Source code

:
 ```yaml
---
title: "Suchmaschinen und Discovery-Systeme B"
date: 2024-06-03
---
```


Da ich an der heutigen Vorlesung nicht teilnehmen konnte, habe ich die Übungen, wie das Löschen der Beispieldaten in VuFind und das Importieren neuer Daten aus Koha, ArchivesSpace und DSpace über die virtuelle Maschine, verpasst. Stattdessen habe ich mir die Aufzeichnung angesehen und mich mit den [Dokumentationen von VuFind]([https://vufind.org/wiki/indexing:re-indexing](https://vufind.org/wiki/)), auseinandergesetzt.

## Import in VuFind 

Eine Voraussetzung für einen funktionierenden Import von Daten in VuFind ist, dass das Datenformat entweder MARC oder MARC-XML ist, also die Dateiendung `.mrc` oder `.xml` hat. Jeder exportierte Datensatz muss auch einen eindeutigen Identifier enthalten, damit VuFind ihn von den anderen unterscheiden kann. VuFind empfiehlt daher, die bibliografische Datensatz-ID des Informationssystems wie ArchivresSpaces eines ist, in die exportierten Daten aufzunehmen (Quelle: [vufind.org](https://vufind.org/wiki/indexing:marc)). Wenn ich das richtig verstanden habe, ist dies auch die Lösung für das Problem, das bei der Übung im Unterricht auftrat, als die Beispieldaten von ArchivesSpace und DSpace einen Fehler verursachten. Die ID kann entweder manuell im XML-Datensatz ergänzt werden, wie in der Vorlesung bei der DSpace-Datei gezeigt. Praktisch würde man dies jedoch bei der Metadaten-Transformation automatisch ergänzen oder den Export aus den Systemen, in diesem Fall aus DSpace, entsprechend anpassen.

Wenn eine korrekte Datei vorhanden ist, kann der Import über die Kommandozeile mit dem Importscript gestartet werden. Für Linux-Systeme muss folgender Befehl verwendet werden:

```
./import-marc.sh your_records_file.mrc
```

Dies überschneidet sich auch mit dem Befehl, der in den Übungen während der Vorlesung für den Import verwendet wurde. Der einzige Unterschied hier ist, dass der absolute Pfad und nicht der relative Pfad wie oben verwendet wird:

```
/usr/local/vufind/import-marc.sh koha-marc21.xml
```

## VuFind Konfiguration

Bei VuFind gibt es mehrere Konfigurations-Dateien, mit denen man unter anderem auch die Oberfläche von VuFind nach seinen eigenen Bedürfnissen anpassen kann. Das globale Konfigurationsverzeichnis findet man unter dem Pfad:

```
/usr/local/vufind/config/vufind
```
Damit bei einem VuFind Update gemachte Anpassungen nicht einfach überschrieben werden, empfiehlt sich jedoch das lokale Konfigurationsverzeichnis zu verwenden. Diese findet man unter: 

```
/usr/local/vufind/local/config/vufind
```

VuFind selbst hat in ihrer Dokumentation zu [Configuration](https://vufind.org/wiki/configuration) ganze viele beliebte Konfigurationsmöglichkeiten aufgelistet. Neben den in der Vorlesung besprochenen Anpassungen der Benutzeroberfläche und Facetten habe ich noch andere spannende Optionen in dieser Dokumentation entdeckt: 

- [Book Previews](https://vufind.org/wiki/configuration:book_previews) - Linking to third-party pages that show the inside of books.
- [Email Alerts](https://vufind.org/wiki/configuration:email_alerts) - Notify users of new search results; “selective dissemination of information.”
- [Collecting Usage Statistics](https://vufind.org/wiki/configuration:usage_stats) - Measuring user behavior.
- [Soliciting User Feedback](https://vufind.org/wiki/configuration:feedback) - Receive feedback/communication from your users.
········
● Task to carry out: Where a line of the records above holds the word "users", copy that line.

● The answer:
- [Email Alerts](https://vufind.org/wiki/configuration:email_alerts) - Notify users of new search results; “selective dissemination of information.”
- [Soliciting User Feedback](https://vufind.org/wiki/configuration:feedback) - Receive feedback/communication from your users.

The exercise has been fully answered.